Published: 3 December 2012



There is a growing amount of literature to support the view that active involvement in research by consumers, especially informed and networked consumers, benefits the quality and direction of research itself, the research process and, most importantly, people affected by cancer. Our exploratory project focuses on identifying their priorities and developing a process to assess the research needs of Australian cancer consumers which may be useful beyond the cancer scenario.


This project was consumer initiated, developed and implemented, with the assistance of a leading Australian cancer consumer advocacy group, Cancer Voices NSW (CVN). Such direct involvement is unusual and ensures that the priorities identified, and the process itself, are not influenced by other interests, regardless how well-intentioned they may be.

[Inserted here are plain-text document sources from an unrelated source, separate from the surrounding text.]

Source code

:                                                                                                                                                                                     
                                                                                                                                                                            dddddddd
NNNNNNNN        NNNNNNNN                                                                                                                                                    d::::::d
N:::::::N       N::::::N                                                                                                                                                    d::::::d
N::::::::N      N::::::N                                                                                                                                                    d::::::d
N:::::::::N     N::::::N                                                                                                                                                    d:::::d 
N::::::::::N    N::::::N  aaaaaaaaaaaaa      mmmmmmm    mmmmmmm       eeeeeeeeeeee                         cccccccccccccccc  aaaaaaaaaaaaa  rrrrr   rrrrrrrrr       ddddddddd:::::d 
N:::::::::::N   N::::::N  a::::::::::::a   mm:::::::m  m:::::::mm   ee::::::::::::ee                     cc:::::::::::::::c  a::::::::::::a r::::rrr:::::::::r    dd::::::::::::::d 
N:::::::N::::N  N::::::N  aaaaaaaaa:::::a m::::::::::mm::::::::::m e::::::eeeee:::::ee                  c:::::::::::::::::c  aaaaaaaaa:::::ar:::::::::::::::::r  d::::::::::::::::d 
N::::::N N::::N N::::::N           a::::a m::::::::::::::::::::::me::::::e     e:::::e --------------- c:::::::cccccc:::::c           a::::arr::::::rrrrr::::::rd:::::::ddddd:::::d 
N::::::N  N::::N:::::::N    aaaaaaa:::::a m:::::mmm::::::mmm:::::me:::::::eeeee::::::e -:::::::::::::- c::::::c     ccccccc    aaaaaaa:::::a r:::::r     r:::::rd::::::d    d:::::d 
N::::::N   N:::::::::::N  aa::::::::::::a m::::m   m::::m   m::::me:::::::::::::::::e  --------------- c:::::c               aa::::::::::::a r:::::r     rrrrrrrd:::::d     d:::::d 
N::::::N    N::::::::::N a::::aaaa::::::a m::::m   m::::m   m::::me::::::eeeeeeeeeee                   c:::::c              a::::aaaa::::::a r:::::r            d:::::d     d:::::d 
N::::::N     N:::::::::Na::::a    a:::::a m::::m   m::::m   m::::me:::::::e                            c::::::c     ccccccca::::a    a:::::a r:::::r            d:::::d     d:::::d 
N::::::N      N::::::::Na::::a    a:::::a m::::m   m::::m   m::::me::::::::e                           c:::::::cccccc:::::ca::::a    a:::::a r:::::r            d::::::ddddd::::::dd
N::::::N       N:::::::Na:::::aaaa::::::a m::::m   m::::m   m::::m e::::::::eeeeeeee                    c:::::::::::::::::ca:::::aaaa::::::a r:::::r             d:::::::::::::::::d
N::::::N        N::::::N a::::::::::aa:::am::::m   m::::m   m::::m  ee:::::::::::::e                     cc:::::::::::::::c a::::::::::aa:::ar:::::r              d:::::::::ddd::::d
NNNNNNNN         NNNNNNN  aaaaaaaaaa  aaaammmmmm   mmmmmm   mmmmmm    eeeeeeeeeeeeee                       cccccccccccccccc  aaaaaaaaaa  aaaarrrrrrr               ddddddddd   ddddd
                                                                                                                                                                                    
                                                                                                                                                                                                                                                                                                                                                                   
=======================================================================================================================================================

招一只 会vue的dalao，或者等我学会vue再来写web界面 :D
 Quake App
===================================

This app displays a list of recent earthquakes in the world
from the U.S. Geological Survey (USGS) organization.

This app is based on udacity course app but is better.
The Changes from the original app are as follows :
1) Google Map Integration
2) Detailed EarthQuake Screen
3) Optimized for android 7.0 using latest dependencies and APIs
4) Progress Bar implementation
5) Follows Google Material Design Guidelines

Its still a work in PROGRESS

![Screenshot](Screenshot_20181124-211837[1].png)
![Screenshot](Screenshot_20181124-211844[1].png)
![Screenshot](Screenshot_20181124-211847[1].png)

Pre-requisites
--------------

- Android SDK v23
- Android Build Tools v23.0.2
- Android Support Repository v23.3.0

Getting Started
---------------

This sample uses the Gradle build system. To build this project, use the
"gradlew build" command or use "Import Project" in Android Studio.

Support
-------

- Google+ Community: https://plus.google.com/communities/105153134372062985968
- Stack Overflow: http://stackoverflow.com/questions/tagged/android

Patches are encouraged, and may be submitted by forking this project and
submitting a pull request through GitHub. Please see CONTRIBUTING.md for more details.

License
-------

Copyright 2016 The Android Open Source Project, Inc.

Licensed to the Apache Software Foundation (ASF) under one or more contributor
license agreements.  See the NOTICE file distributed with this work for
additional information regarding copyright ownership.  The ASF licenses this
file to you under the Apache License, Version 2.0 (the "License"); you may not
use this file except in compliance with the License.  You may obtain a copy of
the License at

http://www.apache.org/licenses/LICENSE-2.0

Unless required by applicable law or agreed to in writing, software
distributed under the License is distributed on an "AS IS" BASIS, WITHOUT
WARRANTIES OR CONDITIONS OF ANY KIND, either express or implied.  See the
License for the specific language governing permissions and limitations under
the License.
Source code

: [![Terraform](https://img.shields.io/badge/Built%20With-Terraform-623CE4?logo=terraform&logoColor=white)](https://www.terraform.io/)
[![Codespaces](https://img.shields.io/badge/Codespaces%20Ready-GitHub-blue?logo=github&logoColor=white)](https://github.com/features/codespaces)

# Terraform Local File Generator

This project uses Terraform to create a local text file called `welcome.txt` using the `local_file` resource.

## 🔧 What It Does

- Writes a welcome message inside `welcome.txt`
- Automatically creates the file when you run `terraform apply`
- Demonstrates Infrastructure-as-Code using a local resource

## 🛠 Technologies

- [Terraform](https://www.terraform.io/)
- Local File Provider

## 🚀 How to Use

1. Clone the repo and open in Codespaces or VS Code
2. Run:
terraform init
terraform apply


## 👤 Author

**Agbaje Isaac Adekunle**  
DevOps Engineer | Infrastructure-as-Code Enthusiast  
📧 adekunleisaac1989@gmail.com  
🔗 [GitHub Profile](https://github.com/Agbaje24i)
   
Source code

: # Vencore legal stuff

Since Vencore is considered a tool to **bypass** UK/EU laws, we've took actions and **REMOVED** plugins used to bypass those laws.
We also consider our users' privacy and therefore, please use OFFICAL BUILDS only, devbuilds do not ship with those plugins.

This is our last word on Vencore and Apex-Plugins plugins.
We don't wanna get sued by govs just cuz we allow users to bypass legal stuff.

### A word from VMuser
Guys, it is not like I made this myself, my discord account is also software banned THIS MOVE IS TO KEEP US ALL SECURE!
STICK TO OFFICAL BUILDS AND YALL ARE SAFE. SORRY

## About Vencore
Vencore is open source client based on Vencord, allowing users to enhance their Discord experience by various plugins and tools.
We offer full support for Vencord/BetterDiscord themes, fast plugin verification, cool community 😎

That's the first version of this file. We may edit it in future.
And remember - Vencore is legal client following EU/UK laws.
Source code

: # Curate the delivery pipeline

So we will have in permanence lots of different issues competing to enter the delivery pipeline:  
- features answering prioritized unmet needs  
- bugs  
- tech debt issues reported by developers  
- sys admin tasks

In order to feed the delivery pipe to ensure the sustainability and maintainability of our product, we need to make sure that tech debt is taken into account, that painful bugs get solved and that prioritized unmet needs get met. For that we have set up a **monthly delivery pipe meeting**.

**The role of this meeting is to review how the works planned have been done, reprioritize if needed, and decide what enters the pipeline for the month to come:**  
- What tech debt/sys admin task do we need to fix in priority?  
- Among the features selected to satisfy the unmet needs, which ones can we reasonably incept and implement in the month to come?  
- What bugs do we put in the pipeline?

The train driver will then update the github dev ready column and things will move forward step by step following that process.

The processes established, and data collection via a workshop, followed by a questionnaire to confirm and prioritise findings, and comparison with a similar UK exercise, are detailed in this paper.


Needs across five topic areas reflecting cancer control domains (prevention and risk; screening and diagnosis; treatment; survivorship; and end of life) were identified. Cancer consumers high priority research needs were found to be: earlier diagnosis of metastatic cancers; the extent of use of best practice palliative care guidelines; identifying barriers to cancer risk behaviour change; and environmental, nutrition and lifestyle risk factors for people with cancer. A process for identifying consumers’ research priorities was developed and applied; this may be useful for further investigation in this under-studied area.


The findings provide a model for developing a consumer derived research agenda in Australia which can be used to inform the strategic direction of cancer research. Consumers have been seeking a workable method to achieve this and have worked in collaboration with a major cancer charity, which funds research, to do so.